The Unicorn is Killed and Brought to the Castle (from the Unicorn Tapestries)


Two episodes of the hunt narrative are brought together in this hanging. At left, two hunters drive their lances into the neck and chest of the unicorn, as a third delivers the coup de grâce from the back. It has been suggested that the doomed unicorn is an allegory for Christ dying on the Cross; the large holly tree (often a symbol of the Passion) rising from behind his head seems to reinforce this association. In the other episode, at right, a lord and a lady receive the body of the unicorn in front of their castle. They are surrounded by their attendants, with more curious onlookers peering through windows of the turret behind them.
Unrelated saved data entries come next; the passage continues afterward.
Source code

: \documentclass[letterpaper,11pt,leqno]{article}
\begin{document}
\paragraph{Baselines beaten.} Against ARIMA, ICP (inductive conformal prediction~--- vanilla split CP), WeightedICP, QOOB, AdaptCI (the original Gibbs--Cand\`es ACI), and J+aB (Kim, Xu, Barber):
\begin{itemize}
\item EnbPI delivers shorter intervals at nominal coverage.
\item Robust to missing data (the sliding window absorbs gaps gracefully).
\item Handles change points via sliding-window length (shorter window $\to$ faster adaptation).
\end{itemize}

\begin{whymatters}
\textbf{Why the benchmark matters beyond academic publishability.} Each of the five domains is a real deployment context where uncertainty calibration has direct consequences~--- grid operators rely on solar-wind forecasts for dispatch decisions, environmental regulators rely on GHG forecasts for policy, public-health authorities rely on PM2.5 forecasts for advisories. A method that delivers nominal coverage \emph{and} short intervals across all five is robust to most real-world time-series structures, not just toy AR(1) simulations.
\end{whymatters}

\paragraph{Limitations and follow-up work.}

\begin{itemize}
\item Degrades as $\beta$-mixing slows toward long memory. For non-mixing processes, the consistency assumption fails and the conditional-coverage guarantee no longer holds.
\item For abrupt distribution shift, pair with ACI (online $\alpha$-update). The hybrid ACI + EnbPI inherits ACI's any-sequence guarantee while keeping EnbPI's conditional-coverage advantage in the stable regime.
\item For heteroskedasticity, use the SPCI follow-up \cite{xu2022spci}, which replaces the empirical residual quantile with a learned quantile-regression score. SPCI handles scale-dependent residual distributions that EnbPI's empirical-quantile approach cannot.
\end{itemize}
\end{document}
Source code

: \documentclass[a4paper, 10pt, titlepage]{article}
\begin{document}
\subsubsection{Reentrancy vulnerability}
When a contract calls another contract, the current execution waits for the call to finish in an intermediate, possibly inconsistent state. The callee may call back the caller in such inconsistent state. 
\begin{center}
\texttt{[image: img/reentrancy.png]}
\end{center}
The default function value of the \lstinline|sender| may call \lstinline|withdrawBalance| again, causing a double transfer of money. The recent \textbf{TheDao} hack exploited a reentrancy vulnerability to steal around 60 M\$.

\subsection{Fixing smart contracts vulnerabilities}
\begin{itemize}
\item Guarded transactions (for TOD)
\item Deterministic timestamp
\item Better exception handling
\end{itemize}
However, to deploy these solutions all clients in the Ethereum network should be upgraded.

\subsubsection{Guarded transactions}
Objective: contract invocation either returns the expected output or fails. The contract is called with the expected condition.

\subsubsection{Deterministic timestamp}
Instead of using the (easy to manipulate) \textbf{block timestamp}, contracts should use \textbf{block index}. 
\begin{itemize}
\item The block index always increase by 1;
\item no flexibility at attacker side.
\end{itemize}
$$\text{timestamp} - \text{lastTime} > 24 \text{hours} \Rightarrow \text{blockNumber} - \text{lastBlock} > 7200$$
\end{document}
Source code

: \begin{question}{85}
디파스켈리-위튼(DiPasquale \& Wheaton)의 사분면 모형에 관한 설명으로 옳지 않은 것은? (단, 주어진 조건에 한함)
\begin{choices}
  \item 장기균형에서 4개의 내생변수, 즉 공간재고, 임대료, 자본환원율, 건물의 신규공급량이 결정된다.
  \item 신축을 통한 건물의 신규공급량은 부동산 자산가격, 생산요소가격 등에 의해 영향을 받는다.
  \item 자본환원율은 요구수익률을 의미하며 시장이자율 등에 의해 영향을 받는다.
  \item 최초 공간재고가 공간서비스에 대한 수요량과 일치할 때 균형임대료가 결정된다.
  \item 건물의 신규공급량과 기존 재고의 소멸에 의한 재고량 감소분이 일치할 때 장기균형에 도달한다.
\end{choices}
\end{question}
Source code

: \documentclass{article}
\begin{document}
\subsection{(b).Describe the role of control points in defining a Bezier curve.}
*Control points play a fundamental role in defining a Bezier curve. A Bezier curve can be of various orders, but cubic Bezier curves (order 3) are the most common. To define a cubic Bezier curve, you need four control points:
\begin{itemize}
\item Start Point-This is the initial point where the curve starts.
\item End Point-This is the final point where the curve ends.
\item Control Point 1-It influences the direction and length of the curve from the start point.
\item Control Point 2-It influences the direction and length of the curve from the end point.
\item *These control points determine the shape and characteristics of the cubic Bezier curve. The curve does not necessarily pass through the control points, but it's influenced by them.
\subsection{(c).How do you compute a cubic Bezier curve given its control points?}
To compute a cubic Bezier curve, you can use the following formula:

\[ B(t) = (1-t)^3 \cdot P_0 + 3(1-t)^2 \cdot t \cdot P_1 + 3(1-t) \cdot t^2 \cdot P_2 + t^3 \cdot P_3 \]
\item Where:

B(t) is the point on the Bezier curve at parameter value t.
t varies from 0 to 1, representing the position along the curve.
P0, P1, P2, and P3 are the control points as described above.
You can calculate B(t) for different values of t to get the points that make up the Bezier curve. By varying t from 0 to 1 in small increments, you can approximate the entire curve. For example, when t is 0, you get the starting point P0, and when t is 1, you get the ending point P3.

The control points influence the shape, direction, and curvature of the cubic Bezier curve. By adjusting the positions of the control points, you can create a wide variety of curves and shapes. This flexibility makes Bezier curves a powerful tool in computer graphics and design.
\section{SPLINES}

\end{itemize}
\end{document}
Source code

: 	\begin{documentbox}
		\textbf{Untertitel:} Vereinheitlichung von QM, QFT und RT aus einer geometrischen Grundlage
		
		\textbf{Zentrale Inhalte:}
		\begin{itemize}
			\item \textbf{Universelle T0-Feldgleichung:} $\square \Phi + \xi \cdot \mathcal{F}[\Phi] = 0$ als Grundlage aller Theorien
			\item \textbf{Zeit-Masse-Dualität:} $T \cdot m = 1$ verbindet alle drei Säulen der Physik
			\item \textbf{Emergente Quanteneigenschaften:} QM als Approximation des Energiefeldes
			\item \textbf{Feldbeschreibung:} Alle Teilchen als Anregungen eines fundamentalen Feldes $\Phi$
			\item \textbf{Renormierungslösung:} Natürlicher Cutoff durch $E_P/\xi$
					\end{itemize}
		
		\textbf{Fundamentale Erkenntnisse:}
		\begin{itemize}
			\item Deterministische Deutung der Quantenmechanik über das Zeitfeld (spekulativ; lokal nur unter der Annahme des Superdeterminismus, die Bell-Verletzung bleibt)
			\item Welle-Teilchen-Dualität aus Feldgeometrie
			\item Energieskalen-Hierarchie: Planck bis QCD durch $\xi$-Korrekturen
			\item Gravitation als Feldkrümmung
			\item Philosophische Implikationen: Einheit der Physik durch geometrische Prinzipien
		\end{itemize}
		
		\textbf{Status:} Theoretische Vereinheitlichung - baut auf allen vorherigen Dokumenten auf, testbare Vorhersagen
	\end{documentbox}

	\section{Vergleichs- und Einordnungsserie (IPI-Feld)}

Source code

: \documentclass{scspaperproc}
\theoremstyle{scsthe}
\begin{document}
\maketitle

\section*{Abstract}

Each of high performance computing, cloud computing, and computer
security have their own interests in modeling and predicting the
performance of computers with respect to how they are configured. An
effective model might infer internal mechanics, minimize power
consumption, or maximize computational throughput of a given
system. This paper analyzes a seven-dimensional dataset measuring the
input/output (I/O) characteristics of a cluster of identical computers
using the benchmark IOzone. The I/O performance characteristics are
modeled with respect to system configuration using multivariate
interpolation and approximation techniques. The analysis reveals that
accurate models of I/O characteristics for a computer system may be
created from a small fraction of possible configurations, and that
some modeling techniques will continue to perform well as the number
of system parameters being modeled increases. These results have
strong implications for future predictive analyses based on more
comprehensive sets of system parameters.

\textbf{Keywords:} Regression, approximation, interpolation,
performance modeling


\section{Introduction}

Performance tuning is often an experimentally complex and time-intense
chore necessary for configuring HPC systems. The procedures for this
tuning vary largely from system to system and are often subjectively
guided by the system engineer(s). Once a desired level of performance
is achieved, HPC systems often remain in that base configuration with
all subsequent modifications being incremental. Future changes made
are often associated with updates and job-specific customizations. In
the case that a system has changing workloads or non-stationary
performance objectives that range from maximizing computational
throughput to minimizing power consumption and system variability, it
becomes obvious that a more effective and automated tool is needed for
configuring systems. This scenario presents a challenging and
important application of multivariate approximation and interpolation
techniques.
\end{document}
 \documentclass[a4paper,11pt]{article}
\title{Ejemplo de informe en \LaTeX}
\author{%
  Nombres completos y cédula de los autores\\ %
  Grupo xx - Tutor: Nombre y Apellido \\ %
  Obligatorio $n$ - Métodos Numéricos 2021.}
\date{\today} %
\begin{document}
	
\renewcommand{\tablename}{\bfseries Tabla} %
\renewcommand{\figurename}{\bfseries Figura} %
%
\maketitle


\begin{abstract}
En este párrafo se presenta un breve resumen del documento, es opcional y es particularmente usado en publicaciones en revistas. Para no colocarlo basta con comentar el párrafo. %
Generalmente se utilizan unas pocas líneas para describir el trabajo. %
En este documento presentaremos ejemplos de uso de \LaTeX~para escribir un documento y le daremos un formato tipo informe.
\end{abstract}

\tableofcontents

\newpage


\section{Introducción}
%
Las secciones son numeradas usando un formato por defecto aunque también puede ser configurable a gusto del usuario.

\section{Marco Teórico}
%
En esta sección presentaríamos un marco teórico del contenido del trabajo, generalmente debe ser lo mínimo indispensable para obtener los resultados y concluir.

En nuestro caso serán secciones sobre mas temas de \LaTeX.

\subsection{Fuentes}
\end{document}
The dead animal is slung on the back of a horse, his horn already cut off but still entangled in thorny oak branches—probably symbolizing the Crown of Thorns. The rosary in the hand of the lady and the three other women standing behind the lord encourage a deeper reading of the scene, perhaps as a symbolic Deposition by the grieving Virgin Mary, John the Baptist, and the Holy Women.

The Mystic Capture of the Unicorn (from the Unicorn Tapestries)


In these two fragments of a single tapestry, the unicorn appears to have been tamed. He seems so docile, in fact, that he is oblivious to the dog licking the wound on his back and stares loving at the maiden who must have subdued him. Most of her figure is missing, the result of damage incurred after the tapestries were looted in 1793. The remaining traces include the maiden’s right arm, clothed in red velvet and visible between the beard and throat of the unicorn, and her fingers, seen gently caressing the bottom of the animal’s mane. She sits in an enclosed garden (hortus conclusus), often a metaphor for the purity of a maiden. The more complete female figure may be signaling to the hunter outside the garden, who in turn sounds the horn to summon the others.

The Unicorn in Captivity (from the Unicorn Tapestries)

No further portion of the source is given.